Below are entries. Reproduce exactly the lines between the line holding "https://www.pixiv.net/novel/show.php?id=19872414" and the line holding "成功出炉了，这是来自于星空外", inclusive, and only those.

--- START ---

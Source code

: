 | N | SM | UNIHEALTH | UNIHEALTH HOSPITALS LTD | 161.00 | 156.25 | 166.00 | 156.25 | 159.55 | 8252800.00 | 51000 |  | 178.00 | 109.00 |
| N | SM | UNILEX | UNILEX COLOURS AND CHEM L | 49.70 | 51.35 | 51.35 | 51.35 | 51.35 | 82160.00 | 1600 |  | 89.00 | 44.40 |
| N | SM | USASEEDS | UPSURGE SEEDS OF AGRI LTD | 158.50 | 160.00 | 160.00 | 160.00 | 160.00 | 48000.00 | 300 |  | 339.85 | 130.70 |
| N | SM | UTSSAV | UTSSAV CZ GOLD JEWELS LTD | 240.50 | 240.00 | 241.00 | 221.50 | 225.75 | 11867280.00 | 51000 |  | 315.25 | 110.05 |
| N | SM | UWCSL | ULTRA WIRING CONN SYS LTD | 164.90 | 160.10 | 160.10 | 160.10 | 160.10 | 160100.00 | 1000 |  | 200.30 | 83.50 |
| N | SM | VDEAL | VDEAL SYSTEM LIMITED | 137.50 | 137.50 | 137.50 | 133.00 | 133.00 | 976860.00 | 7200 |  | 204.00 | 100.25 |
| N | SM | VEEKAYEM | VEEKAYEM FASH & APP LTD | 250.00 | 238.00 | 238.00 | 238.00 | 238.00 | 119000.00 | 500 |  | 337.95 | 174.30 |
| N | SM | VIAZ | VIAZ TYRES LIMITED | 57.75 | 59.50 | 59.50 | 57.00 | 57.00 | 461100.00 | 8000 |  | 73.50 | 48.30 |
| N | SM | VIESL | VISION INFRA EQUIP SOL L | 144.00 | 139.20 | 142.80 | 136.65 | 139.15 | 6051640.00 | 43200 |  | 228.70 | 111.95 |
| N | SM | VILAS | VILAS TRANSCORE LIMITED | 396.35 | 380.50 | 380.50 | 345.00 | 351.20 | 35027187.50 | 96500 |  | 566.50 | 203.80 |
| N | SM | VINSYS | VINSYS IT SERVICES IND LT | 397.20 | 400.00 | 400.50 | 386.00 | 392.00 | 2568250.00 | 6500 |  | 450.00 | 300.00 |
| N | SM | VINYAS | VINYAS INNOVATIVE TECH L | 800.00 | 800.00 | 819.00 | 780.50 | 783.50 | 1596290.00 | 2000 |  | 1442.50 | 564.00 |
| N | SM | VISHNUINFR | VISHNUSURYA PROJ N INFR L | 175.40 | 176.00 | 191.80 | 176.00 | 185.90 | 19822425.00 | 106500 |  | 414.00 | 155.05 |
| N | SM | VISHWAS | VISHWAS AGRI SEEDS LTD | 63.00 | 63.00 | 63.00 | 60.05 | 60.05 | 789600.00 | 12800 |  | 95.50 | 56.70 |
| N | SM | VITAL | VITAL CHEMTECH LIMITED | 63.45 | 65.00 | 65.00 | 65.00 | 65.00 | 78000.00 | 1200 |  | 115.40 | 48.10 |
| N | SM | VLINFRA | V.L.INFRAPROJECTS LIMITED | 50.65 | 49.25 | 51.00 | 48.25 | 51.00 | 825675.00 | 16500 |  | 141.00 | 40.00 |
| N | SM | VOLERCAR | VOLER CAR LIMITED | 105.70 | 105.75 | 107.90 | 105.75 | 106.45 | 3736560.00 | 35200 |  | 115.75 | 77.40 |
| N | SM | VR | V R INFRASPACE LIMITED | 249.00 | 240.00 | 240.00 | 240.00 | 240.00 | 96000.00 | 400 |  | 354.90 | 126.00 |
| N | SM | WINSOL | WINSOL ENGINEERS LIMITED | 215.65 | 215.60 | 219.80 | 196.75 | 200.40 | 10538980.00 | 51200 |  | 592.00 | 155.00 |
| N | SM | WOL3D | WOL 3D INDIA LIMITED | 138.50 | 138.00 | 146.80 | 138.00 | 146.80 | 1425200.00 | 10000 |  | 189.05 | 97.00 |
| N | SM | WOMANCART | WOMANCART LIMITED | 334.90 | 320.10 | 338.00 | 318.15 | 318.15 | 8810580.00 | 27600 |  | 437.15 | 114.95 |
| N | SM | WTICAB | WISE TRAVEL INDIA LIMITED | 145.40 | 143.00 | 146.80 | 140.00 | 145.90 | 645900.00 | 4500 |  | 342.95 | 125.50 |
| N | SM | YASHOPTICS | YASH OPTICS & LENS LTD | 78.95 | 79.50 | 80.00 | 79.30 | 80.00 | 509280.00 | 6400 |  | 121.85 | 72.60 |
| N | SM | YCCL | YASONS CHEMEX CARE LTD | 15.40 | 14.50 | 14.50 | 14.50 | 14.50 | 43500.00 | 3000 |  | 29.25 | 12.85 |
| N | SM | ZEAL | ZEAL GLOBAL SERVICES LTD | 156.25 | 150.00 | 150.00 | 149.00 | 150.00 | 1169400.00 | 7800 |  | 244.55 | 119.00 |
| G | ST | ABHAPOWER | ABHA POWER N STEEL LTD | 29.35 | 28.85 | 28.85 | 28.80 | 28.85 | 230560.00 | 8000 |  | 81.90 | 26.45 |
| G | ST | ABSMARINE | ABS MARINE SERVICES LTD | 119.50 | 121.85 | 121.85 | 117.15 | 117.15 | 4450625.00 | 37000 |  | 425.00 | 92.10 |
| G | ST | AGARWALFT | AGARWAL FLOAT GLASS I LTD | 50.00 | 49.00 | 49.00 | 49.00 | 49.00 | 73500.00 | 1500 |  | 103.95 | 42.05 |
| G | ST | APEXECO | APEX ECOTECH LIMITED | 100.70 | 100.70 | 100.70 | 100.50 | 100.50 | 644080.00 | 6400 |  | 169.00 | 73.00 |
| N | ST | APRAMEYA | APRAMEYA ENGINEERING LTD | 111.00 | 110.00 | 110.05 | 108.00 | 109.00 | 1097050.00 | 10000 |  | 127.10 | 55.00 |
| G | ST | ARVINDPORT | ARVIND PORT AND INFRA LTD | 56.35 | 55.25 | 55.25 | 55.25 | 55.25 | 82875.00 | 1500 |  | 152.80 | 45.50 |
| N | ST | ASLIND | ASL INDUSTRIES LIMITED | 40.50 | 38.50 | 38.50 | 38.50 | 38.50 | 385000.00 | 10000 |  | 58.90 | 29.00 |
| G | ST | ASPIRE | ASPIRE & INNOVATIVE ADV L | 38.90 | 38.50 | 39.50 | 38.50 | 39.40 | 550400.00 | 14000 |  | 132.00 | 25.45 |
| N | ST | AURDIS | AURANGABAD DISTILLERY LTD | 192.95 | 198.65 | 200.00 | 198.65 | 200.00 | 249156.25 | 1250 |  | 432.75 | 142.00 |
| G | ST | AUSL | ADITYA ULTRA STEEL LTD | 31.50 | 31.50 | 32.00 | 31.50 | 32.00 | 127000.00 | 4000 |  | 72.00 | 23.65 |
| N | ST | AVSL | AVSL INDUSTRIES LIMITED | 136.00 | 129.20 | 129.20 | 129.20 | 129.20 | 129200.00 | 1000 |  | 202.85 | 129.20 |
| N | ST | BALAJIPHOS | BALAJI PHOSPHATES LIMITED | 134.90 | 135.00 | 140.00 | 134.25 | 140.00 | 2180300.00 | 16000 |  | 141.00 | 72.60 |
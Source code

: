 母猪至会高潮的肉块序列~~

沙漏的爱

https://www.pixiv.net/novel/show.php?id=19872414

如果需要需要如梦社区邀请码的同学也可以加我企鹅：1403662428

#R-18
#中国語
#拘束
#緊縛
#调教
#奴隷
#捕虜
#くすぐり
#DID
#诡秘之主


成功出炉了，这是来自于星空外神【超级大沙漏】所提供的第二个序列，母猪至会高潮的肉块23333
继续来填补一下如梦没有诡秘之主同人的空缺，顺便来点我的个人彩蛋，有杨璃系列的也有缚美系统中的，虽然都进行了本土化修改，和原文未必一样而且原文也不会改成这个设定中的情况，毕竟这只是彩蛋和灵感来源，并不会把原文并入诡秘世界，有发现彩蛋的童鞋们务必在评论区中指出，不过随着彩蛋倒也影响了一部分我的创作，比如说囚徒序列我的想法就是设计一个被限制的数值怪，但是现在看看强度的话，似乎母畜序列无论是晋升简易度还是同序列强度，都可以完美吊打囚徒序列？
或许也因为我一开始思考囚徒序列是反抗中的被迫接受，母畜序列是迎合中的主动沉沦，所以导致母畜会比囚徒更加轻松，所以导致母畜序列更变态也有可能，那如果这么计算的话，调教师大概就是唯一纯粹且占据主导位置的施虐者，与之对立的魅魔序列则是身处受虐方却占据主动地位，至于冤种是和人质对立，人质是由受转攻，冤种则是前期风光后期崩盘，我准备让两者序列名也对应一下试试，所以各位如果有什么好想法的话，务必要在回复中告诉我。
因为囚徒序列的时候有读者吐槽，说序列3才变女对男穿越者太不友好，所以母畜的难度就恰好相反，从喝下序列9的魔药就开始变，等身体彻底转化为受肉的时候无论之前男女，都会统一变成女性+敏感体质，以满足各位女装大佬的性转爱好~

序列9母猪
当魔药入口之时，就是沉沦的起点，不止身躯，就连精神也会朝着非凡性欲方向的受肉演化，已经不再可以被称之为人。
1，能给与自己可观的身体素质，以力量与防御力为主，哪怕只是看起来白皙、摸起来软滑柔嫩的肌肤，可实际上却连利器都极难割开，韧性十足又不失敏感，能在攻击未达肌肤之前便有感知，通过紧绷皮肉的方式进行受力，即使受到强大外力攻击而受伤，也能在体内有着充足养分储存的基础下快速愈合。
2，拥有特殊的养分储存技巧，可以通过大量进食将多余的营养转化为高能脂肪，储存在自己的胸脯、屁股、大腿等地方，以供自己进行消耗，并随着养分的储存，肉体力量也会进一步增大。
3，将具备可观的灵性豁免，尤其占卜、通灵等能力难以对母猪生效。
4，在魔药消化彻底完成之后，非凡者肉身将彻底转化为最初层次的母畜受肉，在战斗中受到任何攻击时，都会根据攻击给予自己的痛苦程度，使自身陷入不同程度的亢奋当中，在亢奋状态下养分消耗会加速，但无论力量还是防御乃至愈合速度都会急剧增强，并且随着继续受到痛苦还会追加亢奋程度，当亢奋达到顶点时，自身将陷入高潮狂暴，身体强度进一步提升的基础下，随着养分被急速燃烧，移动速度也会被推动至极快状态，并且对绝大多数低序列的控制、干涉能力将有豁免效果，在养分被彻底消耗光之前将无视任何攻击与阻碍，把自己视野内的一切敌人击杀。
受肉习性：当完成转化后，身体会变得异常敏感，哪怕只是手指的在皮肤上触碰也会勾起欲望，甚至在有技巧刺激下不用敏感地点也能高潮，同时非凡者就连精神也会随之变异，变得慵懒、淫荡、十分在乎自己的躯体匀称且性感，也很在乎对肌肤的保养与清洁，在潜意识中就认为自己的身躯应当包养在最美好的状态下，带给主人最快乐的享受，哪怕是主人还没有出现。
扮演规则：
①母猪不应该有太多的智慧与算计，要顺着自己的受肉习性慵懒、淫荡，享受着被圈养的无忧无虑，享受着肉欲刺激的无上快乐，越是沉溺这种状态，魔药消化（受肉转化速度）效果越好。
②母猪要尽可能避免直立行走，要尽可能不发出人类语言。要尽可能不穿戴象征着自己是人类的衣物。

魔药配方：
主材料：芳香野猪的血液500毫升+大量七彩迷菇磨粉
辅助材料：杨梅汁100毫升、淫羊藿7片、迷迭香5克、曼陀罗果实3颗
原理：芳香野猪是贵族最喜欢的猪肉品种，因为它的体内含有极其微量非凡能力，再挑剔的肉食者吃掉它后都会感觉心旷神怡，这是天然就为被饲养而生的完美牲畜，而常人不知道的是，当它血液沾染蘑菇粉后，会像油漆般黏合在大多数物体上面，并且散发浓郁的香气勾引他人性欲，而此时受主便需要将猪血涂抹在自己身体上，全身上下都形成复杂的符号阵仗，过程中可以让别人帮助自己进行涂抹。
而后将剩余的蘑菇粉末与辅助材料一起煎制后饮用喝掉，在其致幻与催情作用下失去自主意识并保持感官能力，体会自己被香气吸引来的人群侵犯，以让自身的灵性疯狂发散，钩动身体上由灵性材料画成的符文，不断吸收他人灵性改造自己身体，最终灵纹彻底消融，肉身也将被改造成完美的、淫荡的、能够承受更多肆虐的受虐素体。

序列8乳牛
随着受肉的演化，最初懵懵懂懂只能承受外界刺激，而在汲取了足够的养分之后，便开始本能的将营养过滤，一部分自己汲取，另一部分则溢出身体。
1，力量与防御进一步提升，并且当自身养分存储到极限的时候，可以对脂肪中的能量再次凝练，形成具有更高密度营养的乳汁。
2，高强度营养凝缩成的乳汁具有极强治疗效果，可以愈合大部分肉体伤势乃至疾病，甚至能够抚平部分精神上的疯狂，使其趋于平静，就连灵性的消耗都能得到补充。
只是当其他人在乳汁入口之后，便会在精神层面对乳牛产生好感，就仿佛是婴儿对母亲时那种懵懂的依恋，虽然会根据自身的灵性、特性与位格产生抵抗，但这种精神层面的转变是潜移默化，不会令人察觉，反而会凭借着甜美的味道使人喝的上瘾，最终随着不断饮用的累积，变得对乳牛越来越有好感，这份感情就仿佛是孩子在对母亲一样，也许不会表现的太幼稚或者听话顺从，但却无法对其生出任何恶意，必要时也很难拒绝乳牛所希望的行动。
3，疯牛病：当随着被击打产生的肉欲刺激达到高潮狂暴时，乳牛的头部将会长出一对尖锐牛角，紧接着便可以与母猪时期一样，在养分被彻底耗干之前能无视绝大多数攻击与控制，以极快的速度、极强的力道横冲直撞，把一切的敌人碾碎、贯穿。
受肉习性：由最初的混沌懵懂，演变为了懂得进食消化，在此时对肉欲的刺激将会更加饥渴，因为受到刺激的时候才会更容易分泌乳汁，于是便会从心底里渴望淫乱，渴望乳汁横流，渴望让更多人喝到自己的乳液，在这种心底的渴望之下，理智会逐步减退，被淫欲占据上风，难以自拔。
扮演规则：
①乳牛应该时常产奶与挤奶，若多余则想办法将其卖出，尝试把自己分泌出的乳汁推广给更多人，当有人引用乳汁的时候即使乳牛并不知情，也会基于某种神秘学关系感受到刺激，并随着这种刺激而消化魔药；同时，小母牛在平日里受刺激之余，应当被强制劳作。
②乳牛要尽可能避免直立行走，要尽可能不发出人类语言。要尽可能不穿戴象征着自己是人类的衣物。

--- END ---

_Result below:_
https://www.pixiv.net/novel/show.php?id=19872414

如果需要需要如梦社区邀请码的同学也可以加我企鹅：1403662428

#R-18
#中国語
#拘束
#緊縛
#调教
#奴隷
#捕虜
#くすぐり
#DID
#诡秘之主


成功出炉了，这是来自于星空外神【超级大沙漏】所提供的第二个序列，母猪至会高潮的肉块23333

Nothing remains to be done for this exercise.